• Work request:
Report back every line in the data that includes the string "image".

[Saved data entries]
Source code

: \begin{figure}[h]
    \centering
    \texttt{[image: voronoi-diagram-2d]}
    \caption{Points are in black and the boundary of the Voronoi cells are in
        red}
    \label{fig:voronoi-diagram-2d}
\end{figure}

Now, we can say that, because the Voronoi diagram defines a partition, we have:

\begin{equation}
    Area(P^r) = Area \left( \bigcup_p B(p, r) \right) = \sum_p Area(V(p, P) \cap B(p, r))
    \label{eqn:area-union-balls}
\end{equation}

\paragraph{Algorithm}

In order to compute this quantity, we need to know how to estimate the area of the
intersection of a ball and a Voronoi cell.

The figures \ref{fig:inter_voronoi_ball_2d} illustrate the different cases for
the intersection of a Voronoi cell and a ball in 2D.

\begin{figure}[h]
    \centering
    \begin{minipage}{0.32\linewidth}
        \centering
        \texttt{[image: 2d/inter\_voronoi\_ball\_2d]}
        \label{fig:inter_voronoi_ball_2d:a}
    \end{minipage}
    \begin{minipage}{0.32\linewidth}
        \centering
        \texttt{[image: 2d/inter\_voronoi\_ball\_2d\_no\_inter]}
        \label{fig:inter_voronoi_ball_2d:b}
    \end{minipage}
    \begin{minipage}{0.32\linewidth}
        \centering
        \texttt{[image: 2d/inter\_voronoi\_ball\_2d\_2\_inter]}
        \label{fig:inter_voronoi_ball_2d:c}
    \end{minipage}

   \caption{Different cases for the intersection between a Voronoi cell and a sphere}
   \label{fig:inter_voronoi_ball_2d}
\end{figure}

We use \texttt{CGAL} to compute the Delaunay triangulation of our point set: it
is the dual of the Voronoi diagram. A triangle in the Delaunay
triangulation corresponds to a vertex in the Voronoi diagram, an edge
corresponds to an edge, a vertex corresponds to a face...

• Solution:
    \texttt{[image: voronoi-diagram-2d]}
        \texttt{[image: 2d/inter\_voronoi\_ball\_2d]}
        \texttt{[image: 2d/inter\_voronoi\_ball\_2d\_no\_inter]}
        \texttt{[image: 2d/inter\_voronoi\_ball\_2d\_2\_inter]}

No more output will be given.